Machine Learning for Early Dropout Prediction in an Active Aging App

In a recent paper submitted to the arXiv* server, researchers presented a machine-learning approach for predicting early dropouts in an active and healthy aging app. The proposed algorithms were submitted to the International Federation of Medical and Biological Engineering (IFMBE)  Scientific Challenge 2022. The results demonstrate that machine learning algorithms can offer high-quality adherence predictions.

Study: Machine Learning for Early Dropout Prediction in an Active Aging App Image credit: Peshkova/Shutterstock
Study: Machine Learning for Early Dropout Prediction in an Active Aging App. Image credit: Peshkova/Shutterstock

*Important notice: arXiv publishes preliminary scientific reports that are not peer-reviewed and, therefore, should not be regarded as definitive, used to guide development decisions, or treated as established information in the field of artificial intelligence research.

Background

The IFMBE Scientific Challenge 2022 aimed to predict early dropouts by analyzing user acquisition patterns. Using machine learning algorithms, a binary classification task was used to forecast user adherence for three future acquisitions based on scheduled acquisitions and user characteristics.

Dataset preparation

Dataset and Features: The Moving Active and Healthy Aging (MAHA) dataset contains approximately 400 users with demographic features, acquisitions, and answered questionnaires organized in 10 tables. The data consist of users' acquisitions per activity, socio-demographic characteristics, acceptability of the application, application logs, and participants' quality of life. The questionnaires include the Self Perception Questionnaire (SPQ), Unified Theory of Acceptance and Use of Technology (UTAUT), EQ-5D-3L, and the University of California, Los Angeles (UCLA). The challenge comprises two phases, and the combined datasets from both phases are used.
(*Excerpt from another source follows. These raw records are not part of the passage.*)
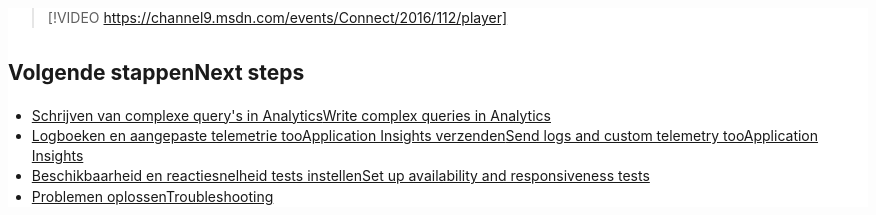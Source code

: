 > [!VIDEO https://channel9.msdn.com/events/Connect/2016/112/player]

## <span data-ttu-id="ca2b0-230"><a name="add"></a>Volgende stappen</span><span class="sxs-lookup"><span data-stu-id="ca2b0-230"><a name="add"></a>Next steps</span></span>
* [<span data-ttu-id="ca2b0-231">Schrijven van complexe query's in Analytics</span><span class="sxs-lookup"><span data-stu-id="ca2b0-231">Write complex queries in Analytics</span></span>](app-insights-analytics-tour.md)
* [<span data-ttu-id="ca2b0-232">Logboeken en aangepaste telemetrie tooApplication Insights verzenden</span><span class="sxs-lookup"><span data-stu-id="ca2b0-232">Send logs and custom telemetry tooApplication Insights</span></span>](app-insights-asp-net-trace-logs.md)
* [<span data-ttu-id="ca2b0-233">Beschikbaarheid en reactiesnelheid tests instellen</span><span class="sxs-lookup"><span data-stu-id="ca2b0-233">Set up availability and responsiveness tests</span></span>](app-insights-monitor-web-app-availability.md)
* [<span data-ttu-id="ca2b0-234">Problemen oplossen</span><span class="sxs-lookup"><span data-stu-id="ca2b0-234">Troubleshooting</span></span>](app-insights-troubleshoot-faq.md)
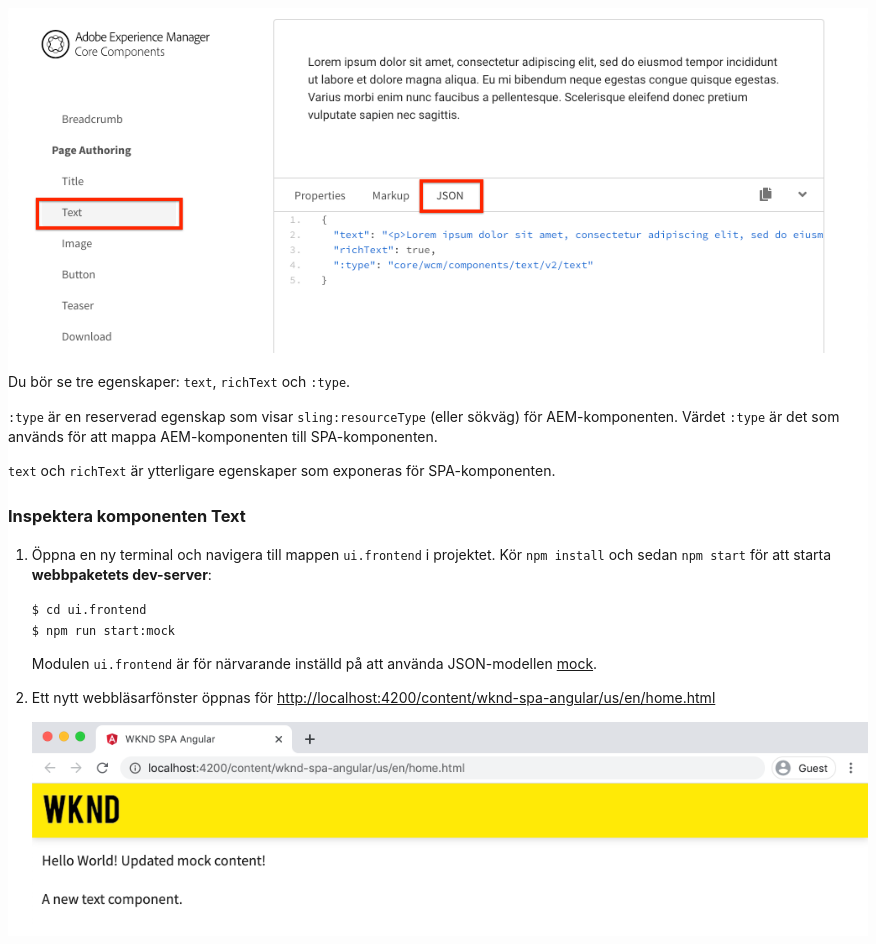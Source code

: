    ![Text-JSON-modell](./assets/map-components/text-json.png)

   Du bör se tre egenskaper: `text`, `richText` och `:type`.

   `:type` är en reserverad egenskap som visar `sling:resourceType` (eller sökväg) för AEM-komponenten. Värdet `:type` är det som används för att mappa AEM-komponenten till SPA-komponenten.

   `text` och `richText` är ytterligare egenskaper som exponeras för SPA-komponenten.

### Inspektera komponenten Text

1. Öppna en ny terminal och navigera till mappen `ui.frontend` i projektet. Kör `npm install` och sedan `npm start` för att starta **webbpaketets dev-server**:

   ```shell
   $ cd ui.frontend
   $ npm run start:mock
   ```

   Modulen `ui.frontend` är för närvarande inställd på att använda JSON-modellen [mock](./integrate-spa.md#mock-json).

2. Ett nytt webbläsarfönster öppnas för [http://localhost:4200/content/wknd-spa-angular/us/en/home.html](http://localhost:4200/content/wknd-spa-angular/us/en/home.html)

   ![Webbpaketets dev-server med modellinnehåll](assets/map-components/initial-start.png)
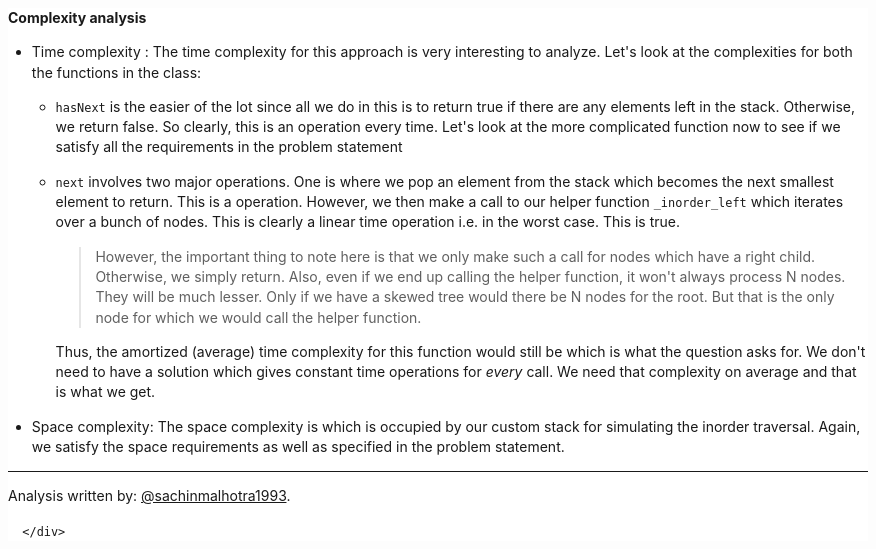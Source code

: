 </li>
</ol>
<iframe src="https://leetcode.com/playground/Mu4q3jYZ/shared" frameborder="0" width="100%" height="500" name="Mu4q3jYZ"></iframe>

<p><strong>Complexity analysis</strong>        </p>
<ul>
<li>
<p>Time complexity : The time complexity for this approach is very interesting to analyze. Let's look at the complexities for both the functions in the class:</p>
<ul>
<li><code>hasNext</code> is the easier of the lot since all we do in this is to return true if there are any elements left in the stack. Otherwise, we return false. So clearly, this is an <script type="math/tex; mode=display">O(1)</script> operation every time. Let's look at the more complicated function now to see if we satisfy all the requirements in the problem statement</li>
<li>
<p><code>next</code> involves two major operations. One is where we pop an element from the stack which becomes the next smallest element to return. This is a <script type="math/tex; mode=display">O(1)</script> operation. However, we then make a  call to our helper function <code>_inorder_left</code> which iterates over a bunch of nodes. This is clearly a linear time operation i.e. <script type="math/tex; mode=display">O(N)</script> in the worst case. This is true. </p>
<blockquote>
<p>However, the important thing to note here is that we only make such a call for nodes which have a right child. Otherwise, we simply return. Also, even if we end up calling the helper function, it won't always process N nodes. They will be much lesser. Only if we have a skewed tree would there be N nodes for the root. But that is the only node for which we would call the helper function. </p>
</blockquote>
<p>Thus, the amortized (average) time complexity for this function would still be <script type="math/tex; mode=display">O(1)</script> which is what the question asks for. We don't need to have a solution which gives constant time operations for <em>every</em> call. We need that complexity on average and that is what we get. </p>
</li>
</ul>
</li>
<li>
<p>Space complexity: The space complexity is <script type="math/tex; mode=display">O(h)</script> which is occupied by our custom stack for simulating the inorder traversal. Again, we satisfy the space requirements as well as specified in the problem statement.
<br></p>
</li>
</ul>
<hr>
<p>Analysis written by: <a href="https://leetcode.com/sachinmalhotra1993">@sachinmalhotra1993</a>.</p>
          </div>
        
      </div>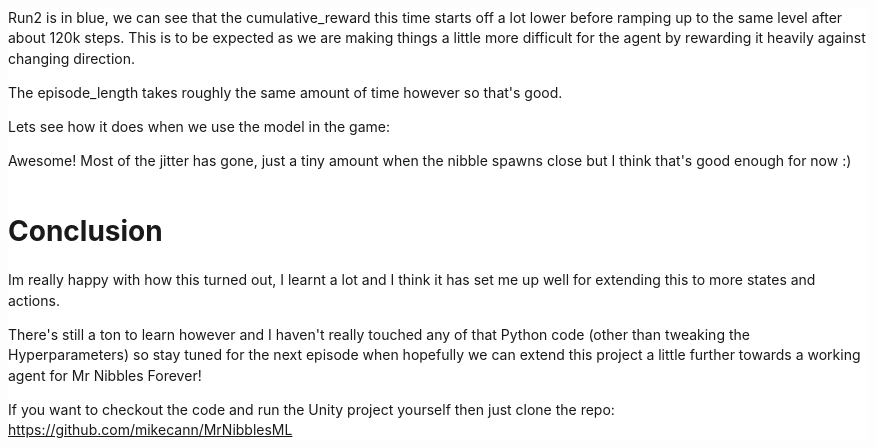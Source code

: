 Run2 is in blue, we can see that the cumulative_reward this time starts off a lot lower before ramping up to the same level after about 120k steps. This is to be expected as we are making things a little more difficult for the agent by rewarding it heavily against changing direction.

The episode_length takes roughly the same amount of time however so that's good.

Lets see how it does when we use the model in the game:

<iframe width="853" height="480" src="https://www.youtube.com/embed/MiY6DiZovRg" frameborder="0" allow="autoplay; encrypted-media" allowfullscreen></iframe>

Awesome! Most of the jitter has gone, just a tiny amount when the nibble spawns close but I think that's good enough for now :)

# Conclusion

Im really happy with how this turned out, I learnt a lot and I think it has set me up well for extending this to more states and actions.

There's still a ton to learn however and I haven't really touched any of that Python code (other than tweaking the Hyperparameters) so stay tuned for the next episode when hopefully we can extend this project a little further towards a working agent for Mr Nibbles Forever!

If you want to checkout the code and run the Unity project yourself then just clone the repo: https://github.com/mikecann/MrNibblesML
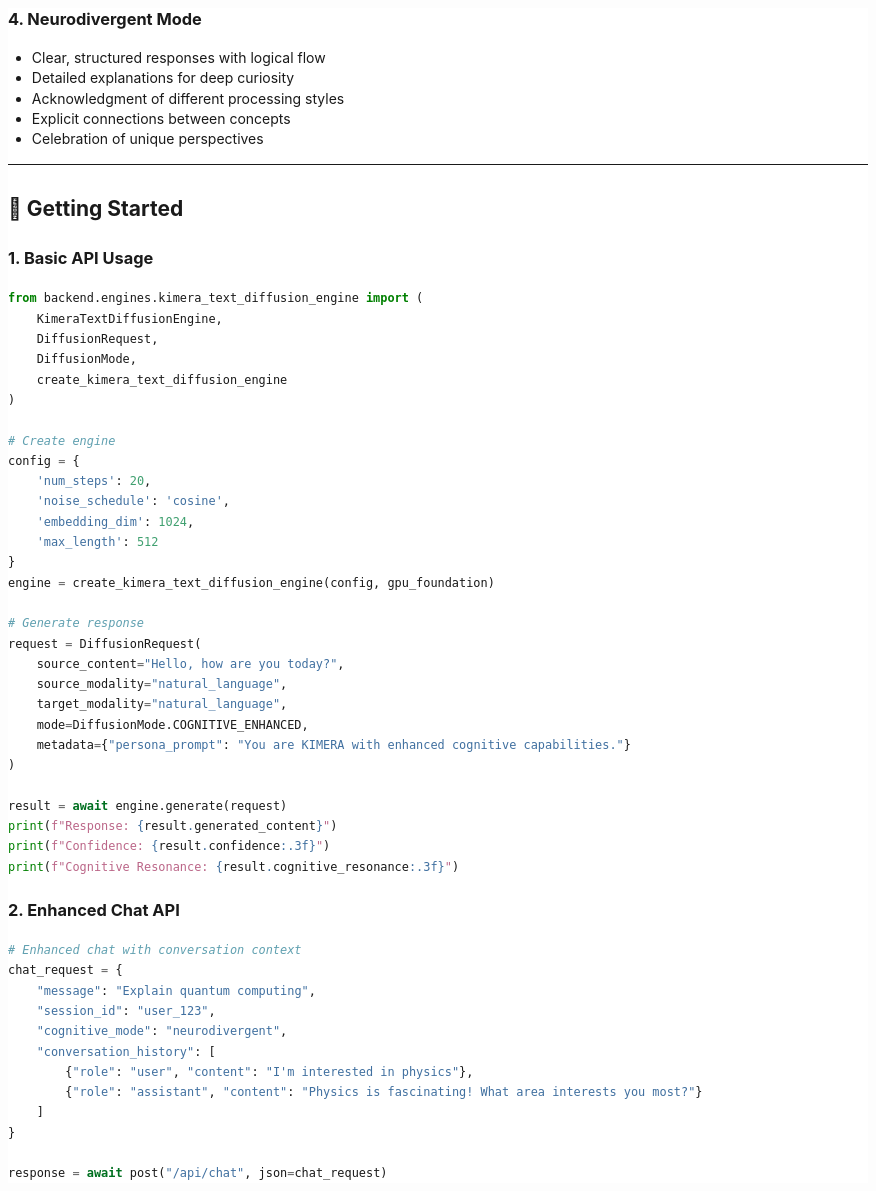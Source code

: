 ### **4. Neurodivergent Mode**
- Clear, structured responses with logical flow
- Detailed explanations for deep curiosity
- Acknowledgment of different processing styles
- Explicit connections between concepts
- Celebration of unique perspectives

---

## 🚀 **Getting Started**

### **1. Basic API Usage**

```python
from backend.engines.kimera_text_diffusion_engine import (
    KimeraTextDiffusionEngine,
    DiffusionRequest,
    DiffusionMode,
    create_kimera_text_diffusion_engine
)

# Create engine
config = {
    'num_steps': 20,
    'noise_schedule': 'cosine',
    'embedding_dim': 1024,
    'max_length': 512
}
engine = create_kimera_text_diffusion_engine(config, gpu_foundation)

# Generate response
request = DiffusionRequest(
    source_content="Hello, how are you today?",
    source_modality="natural_language",
    target_modality="natural_language",
    mode=DiffusionMode.COGNITIVE_ENHANCED,
    metadata={"persona_prompt": "You are KIMERA with enhanced cognitive capabilities."}
)

result = await engine.generate(request)
print(f"Response: {result.generated_content}")
print(f"Confidence: {result.confidence:.3f}")
print(f"Cognitive Resonance: {result.cognitive_resonance:.3f}")
```

### **2. Enhanced Chat API**

```python
# Enhanced chat with conversation context
chat_request = {
    "message": "Explain quantum computing",
    "session_id": "user_123",
    "cognitive_mode": "neurodivergent",
    "conversation_history": [
        {"role": "user", "content": "I'm interested in physics"},
        {"role": "assistant", "content": "Physics is fascinating! What area interests you most?"}
    ]
}

response = await post("/api/chat", json=chat_request)
```
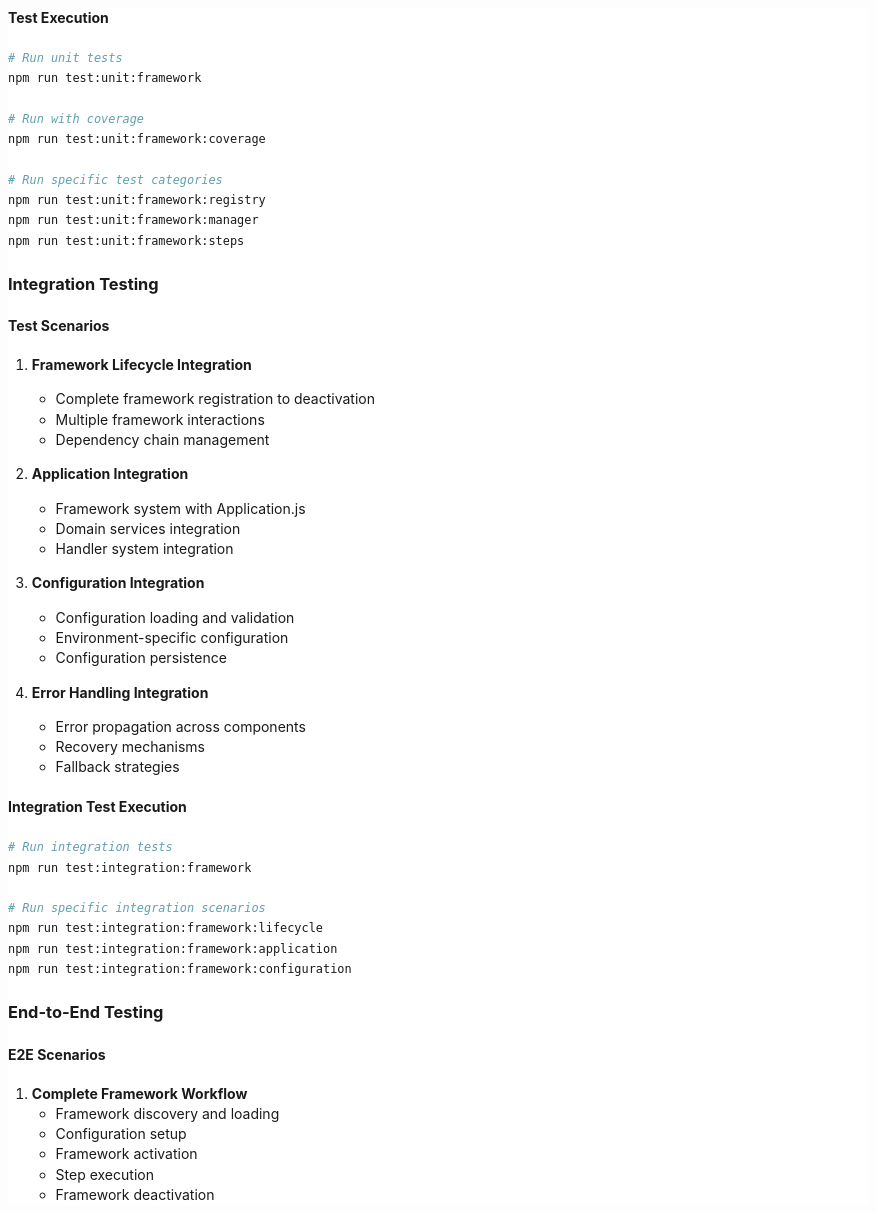 
#### Test Execution
```bash
# Run unit tests
npm run test:unit:framework

# Run with coverage
npm run test:unit:framework:coverage

# Run specific test categories
npm run test:unit:framework:registry
npm run test:unit:framework:manager
npm run test:unit:framework:steps
```

### Integration Testing

#### Test Scenarios
1. **Framework Lifecycle Integration**
   - Complete framework registration to deactivation
   - Multiple framework interactions
   - Dependency chain management

2. **Application Integration**
   - Framework system with Application.js
   - Domain services integration
   - Handler system integration

3. **Configuration Integration**
   - Configuration loading and validation
   - Environment-specific configuration
   - Configuration persistence

4. **Error Handling Integration**
   - Error propagation across components
   - Recovery mechanisms
   - Fallback strategies

#### Integration Test Execution
```bash
# Run integration tests
npm run test:integration:framework

# Run specific integration scenarios
npm run test:integration:framework:lifecycle
npm run test:integration:framework:application
npm run test:integration:framework:configuration
```

### End-to-End Testing

#### E2E Scenarios
1. **Complete Framework Workflow**
   - Framework discovery and loading
   - Configuration setup
   - Framework activation
   - Step execution
   - Framework deactivation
Pre-processing: To prepare the data for machine learning, pre-processing is necessary. Users with different statuses and limited interactions are discarded for dynamic features (number of acquisitions per activity). The dataset is reduced to 463 users after data cleansing. The active periods for each user are calculated, and sessions are divided based on weekly intervals. Finally, the researchers produced 15-session sets using all possible linear combinations within each participant's active period, employing a sliding window algorithm. The resulting dataset comprised 84111 rows, representing session acquisitions. To obtain the corresponding target adherence, the last three acquisitions in each set were added together.

Static features: Questionnaires contain null values, and Cronbach's alpha assesses reliability. Demographic features show that most users are elderly with limited technological knowledge.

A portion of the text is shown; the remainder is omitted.